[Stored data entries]

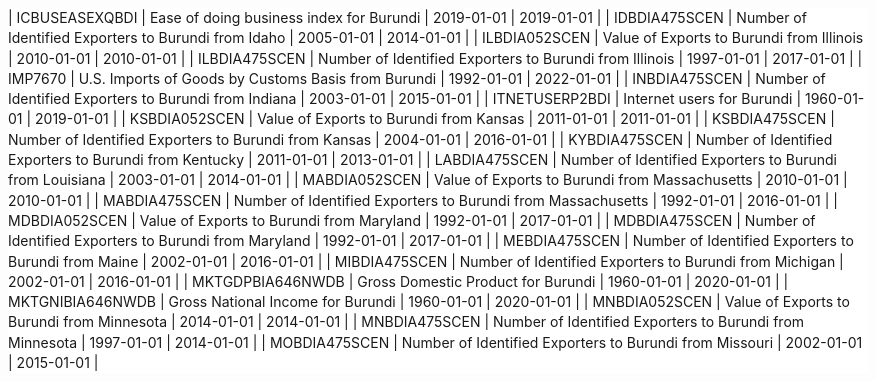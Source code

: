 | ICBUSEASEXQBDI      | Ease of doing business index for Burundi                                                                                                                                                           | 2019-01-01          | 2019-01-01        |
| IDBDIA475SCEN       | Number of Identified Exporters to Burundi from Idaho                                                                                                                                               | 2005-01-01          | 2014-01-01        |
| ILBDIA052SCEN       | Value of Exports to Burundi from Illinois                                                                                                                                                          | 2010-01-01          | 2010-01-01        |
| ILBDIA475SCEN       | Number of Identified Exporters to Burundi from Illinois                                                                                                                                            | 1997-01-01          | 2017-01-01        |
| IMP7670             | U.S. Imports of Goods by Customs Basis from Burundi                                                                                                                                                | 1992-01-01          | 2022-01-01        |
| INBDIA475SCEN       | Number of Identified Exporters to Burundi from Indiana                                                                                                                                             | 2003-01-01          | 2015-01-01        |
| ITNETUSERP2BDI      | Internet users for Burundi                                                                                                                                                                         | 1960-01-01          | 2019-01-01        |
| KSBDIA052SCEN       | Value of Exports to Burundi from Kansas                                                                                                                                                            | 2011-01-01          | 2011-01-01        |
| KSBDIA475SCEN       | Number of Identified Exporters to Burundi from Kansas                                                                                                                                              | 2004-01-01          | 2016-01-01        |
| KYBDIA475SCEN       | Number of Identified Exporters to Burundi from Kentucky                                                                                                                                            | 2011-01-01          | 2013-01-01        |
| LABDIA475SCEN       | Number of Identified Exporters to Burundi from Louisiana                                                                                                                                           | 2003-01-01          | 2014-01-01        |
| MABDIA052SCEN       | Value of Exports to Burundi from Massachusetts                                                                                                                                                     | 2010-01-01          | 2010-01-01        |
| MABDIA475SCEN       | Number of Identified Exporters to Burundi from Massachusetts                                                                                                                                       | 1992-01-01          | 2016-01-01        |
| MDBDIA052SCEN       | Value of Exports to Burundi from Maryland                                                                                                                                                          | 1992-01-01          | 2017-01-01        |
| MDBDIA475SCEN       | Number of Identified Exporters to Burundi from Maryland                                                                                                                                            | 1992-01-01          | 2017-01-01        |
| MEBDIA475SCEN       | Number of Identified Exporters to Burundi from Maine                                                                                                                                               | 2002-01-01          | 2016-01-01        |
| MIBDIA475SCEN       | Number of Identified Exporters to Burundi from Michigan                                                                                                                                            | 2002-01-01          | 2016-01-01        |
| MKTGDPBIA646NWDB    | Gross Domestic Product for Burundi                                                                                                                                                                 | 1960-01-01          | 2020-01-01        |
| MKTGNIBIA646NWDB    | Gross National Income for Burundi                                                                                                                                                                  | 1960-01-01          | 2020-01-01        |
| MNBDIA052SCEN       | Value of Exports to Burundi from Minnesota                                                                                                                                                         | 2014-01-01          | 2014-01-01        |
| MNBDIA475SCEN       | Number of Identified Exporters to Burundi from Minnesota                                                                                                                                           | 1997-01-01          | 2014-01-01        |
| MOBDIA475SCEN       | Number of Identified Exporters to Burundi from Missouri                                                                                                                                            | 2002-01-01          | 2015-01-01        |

■ What is being asked ■
Quote verbatim the line containing "Exporters to Burundi from Minnesota" and every line after it through the end of the records above.

■ Task output ■
| MNBDIA475SCEN       | Number of Identified Exporters to Burundi from Minnesota                                                                                                                                           | 1997-01-01          | 2014-01-01        |
| MOBDIA475SCEN       | Number of Identified Exporters to Burundi from Missouri                                                                                                                                            | 2002-01-01          | 2015-01-01        |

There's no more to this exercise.